I have the following expression:
$$\frac{(\cos x + i \sin x)-(\cos nx + i \sin nx)(\cos x + i \sin x)}{1-(\cos x + i \sin x)}$$
$$=\frac{\sin (\frac{nx}{2})}{\sin (\frac{x}{2})}\cos\biggl(\frac{(n + 1)x}{2}\biggr)+ i\frac{\sin (\frac{nx}{2})}{\sin(\frac{x}{2})}\sin\biggl(\frac{(n + 1)x}{2}\biggr)$$
I am not understanding how the author derives the second term of the equality.
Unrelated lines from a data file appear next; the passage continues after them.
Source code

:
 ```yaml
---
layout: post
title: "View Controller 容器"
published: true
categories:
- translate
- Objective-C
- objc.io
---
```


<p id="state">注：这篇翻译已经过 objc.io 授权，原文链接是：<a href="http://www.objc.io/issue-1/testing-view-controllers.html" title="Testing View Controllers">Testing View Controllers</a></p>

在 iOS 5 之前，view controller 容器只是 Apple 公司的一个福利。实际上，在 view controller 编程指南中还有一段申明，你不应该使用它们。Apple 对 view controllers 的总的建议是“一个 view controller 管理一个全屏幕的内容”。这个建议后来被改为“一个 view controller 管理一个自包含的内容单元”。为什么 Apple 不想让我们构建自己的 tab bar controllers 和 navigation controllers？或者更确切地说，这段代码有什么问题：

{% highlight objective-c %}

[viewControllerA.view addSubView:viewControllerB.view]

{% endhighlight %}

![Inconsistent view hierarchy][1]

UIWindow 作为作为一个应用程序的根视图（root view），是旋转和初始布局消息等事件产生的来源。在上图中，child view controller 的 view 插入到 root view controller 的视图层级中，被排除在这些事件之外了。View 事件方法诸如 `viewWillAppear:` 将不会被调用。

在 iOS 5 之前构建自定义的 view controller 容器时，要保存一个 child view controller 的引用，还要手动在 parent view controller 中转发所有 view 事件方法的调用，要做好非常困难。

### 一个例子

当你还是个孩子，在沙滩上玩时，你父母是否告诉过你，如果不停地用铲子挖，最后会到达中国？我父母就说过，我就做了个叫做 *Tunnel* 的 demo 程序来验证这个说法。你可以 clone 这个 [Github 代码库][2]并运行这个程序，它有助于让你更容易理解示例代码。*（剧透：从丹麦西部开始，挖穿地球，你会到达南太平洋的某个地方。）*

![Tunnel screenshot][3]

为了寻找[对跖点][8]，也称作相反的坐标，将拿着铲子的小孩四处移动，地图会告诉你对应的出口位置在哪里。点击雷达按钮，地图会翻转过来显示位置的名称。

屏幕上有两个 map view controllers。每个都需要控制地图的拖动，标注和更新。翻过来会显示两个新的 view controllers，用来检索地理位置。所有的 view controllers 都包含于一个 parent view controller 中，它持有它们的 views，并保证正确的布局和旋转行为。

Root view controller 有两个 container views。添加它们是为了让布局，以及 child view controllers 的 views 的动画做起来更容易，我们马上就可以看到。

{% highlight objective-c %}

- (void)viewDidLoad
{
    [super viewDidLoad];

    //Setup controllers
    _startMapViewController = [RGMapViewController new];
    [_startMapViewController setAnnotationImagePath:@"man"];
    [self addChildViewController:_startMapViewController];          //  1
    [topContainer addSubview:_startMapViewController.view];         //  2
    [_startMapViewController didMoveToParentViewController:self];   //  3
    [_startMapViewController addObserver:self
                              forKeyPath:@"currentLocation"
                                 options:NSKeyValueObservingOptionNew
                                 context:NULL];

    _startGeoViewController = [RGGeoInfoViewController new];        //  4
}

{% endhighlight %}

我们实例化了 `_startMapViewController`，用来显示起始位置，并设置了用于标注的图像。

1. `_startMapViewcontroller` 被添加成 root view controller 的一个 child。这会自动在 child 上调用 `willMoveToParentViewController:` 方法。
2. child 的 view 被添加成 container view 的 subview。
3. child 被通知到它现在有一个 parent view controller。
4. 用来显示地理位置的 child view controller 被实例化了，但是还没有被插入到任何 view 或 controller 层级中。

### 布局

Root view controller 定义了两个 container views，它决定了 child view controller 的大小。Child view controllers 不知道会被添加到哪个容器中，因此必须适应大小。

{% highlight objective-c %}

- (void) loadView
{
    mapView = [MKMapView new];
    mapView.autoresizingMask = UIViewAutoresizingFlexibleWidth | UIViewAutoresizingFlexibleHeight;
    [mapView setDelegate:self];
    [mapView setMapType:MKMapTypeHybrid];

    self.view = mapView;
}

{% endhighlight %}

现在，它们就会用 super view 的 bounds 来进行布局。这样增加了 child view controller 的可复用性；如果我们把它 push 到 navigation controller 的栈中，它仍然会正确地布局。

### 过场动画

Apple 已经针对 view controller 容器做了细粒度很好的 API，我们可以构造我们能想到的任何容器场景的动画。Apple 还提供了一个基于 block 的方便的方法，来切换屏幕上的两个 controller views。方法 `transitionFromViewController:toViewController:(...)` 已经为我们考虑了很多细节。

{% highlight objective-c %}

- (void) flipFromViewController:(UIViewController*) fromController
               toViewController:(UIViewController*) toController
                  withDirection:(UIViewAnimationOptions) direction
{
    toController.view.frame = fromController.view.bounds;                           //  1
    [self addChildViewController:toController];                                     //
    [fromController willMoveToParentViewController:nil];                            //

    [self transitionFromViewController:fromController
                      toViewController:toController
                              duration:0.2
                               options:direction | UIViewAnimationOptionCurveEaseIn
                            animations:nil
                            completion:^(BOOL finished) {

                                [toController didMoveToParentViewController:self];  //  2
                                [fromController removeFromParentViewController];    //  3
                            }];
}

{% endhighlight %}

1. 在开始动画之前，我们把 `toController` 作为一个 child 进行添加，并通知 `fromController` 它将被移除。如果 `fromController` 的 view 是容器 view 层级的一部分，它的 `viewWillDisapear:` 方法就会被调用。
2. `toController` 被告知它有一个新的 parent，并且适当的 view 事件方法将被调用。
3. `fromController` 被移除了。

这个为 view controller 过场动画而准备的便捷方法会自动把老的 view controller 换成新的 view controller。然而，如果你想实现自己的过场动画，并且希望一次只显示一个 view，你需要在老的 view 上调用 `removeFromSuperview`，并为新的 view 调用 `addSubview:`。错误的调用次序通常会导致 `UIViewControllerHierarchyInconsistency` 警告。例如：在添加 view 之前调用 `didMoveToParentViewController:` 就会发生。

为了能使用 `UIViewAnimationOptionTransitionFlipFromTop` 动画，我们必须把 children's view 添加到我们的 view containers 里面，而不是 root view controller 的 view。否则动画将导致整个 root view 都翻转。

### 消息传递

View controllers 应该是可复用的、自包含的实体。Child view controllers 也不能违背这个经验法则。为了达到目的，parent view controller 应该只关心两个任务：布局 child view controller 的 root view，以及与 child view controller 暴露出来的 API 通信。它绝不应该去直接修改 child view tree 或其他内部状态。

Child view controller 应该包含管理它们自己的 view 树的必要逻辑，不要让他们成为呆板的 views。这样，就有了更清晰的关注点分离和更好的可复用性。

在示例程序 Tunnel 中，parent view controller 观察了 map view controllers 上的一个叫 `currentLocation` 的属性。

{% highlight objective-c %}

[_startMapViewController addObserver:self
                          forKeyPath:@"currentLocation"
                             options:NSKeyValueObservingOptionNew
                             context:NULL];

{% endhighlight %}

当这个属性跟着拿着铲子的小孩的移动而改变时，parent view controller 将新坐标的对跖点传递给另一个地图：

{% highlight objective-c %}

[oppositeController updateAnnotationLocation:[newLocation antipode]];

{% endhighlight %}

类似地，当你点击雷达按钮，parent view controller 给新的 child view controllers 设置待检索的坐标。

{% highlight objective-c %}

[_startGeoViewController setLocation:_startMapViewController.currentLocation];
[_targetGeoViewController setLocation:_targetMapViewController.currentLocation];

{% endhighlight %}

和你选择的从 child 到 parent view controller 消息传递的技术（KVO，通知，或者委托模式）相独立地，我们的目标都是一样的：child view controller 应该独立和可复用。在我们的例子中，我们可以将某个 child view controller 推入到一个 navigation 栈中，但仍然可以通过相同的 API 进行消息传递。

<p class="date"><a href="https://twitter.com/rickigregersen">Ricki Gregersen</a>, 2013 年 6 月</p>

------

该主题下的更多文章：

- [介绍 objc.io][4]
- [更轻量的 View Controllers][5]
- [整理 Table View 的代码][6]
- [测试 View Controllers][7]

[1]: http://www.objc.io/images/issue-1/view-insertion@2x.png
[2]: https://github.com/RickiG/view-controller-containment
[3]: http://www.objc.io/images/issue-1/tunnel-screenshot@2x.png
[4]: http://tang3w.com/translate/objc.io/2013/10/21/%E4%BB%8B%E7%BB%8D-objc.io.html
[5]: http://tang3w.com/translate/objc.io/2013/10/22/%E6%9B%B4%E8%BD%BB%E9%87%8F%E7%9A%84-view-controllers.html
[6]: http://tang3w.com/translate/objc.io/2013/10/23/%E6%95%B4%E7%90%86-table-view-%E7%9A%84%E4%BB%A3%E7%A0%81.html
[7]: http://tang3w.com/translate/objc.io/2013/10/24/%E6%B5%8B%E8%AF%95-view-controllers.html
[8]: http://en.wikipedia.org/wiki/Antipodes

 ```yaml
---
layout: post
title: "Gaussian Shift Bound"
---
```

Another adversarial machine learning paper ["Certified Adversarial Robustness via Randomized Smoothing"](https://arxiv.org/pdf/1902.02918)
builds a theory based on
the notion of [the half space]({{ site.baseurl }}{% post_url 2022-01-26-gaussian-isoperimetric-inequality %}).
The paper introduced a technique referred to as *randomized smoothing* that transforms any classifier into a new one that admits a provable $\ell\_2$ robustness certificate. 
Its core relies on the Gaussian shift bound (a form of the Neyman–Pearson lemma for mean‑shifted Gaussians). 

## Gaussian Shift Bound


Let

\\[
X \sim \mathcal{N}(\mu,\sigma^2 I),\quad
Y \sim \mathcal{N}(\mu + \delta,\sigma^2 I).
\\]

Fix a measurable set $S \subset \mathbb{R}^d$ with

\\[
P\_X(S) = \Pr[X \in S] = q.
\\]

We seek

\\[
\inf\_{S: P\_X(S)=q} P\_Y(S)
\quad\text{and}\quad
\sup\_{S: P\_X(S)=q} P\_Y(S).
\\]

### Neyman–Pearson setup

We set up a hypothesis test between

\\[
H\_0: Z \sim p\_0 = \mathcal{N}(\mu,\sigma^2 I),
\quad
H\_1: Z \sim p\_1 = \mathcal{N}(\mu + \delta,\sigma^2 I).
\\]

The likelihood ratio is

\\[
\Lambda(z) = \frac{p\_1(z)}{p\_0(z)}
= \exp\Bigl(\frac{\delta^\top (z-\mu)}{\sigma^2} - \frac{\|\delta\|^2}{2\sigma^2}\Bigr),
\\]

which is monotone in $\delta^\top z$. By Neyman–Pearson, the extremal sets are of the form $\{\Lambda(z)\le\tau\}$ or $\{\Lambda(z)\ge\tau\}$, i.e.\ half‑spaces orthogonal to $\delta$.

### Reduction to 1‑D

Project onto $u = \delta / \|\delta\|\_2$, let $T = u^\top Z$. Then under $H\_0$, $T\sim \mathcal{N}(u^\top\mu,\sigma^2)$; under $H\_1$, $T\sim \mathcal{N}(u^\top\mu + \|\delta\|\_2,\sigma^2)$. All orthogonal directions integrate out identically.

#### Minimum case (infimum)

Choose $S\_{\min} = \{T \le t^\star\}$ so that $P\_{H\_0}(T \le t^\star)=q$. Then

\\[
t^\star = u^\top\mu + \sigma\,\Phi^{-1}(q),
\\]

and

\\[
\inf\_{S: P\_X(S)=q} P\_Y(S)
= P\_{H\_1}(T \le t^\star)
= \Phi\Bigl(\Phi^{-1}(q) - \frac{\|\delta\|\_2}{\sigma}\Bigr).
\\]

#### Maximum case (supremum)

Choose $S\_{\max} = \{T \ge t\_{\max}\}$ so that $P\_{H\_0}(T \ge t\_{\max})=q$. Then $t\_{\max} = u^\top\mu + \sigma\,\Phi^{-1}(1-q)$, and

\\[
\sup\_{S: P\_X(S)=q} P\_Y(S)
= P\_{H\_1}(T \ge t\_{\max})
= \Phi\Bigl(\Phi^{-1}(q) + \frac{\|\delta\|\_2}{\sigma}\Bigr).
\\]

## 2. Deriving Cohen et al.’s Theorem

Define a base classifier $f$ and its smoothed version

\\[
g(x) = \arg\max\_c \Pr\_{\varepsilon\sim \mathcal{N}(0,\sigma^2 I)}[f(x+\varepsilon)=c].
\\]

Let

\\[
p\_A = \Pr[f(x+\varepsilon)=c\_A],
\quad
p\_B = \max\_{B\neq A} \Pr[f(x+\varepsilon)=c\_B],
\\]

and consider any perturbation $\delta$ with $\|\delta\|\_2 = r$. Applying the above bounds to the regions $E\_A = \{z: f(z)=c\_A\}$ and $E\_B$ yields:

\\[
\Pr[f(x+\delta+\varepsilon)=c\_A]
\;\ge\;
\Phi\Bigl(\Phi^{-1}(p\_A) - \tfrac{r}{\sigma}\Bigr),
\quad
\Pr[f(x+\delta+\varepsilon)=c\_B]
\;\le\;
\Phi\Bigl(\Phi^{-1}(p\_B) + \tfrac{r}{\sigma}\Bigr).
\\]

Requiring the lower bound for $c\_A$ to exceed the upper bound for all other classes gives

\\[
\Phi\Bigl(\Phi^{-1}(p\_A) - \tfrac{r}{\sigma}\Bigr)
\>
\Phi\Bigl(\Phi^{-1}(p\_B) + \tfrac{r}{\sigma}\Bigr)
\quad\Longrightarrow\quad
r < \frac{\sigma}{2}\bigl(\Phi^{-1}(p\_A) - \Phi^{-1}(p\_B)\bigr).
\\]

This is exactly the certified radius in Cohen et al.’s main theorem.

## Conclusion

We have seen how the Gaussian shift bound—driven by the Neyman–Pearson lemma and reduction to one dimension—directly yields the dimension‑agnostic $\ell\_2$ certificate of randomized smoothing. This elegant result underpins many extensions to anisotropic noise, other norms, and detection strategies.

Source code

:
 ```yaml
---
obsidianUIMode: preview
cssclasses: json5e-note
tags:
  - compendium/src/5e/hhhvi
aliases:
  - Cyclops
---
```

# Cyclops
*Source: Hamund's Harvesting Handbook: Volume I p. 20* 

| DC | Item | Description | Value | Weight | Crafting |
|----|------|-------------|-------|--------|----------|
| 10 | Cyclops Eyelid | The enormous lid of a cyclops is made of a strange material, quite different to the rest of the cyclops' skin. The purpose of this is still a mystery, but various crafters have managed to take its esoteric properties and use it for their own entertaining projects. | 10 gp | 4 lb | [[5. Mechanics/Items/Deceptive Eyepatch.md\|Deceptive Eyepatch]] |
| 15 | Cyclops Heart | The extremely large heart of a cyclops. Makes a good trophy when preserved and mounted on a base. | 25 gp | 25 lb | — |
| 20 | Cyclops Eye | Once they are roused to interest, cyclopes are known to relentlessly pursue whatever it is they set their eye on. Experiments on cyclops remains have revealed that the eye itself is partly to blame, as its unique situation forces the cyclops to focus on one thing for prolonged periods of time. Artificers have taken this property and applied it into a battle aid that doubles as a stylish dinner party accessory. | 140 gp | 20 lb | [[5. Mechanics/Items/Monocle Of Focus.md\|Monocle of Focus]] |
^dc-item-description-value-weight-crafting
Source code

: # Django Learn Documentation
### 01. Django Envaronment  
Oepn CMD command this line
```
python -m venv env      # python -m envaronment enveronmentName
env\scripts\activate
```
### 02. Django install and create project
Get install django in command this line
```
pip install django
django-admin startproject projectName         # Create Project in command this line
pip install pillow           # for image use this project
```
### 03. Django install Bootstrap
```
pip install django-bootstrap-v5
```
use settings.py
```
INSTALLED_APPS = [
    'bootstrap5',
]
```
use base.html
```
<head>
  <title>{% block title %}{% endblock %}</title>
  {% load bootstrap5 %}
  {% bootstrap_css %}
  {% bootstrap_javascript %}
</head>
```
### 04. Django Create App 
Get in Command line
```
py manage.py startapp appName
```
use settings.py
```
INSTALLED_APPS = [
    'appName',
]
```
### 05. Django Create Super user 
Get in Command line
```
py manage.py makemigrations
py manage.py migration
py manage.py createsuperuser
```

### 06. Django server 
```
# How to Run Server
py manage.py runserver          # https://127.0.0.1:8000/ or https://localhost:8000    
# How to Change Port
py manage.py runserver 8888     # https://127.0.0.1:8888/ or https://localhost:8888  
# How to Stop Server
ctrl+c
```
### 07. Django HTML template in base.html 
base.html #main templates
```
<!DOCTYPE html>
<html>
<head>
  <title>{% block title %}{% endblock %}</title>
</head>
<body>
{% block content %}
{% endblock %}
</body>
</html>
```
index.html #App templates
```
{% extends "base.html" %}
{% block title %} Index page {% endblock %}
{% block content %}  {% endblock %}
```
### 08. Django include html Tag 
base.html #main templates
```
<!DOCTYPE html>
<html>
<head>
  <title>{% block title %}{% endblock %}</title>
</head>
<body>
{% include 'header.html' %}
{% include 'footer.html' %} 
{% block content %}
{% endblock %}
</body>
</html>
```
I have tried to use the definition of division, but I did not succeed:
($\frac{z_1\times\overline{z_2}}{|z_2|})$. I need to separate the real and imaginary parts, but I am not seeing how the author did it.
Question:
How does the author derives the expression?
Thanks in advance!
Best Answer
The left side has expressions of the form $\cos\theta + i \sin\theta,$ which can be written as $e^{i\theta}$ by Euler's formula:
$$e^{ix}-e^{inx}e^{ix} \over {1-e^{ix}}$$
$$={ e^{ix}(1-e^{inx}) \over {1-e^{ix}}}$$
$$={ e^{ix}e^{ {inx/2}}(e^{{-inx}/2}-e^{inx/2}) \over {e^{ix/2}(e^{-ix/2}-e^{ix/2})}}.$$
$$={{e^{ix/2}e^{inx/2}(-2i\sin{\frac {nx} 2)}}\over{-2i\sin{\frac x2}}}$$
$$=e^{i(n+1)x/2}{\frac{\sin(\frac {nx}2)}{\sin (\frac x2)}}$$
$$={\frac{\sin(\frac{nx}2)}{\sin(\frac x2)}}\biggl(\cos \biggl({\frac {(n+1)x} 2\biggr) +i\sin\biggl({\frac {(n+1)x} 2}}\biggr)\biggr)$$
That's basically it, right?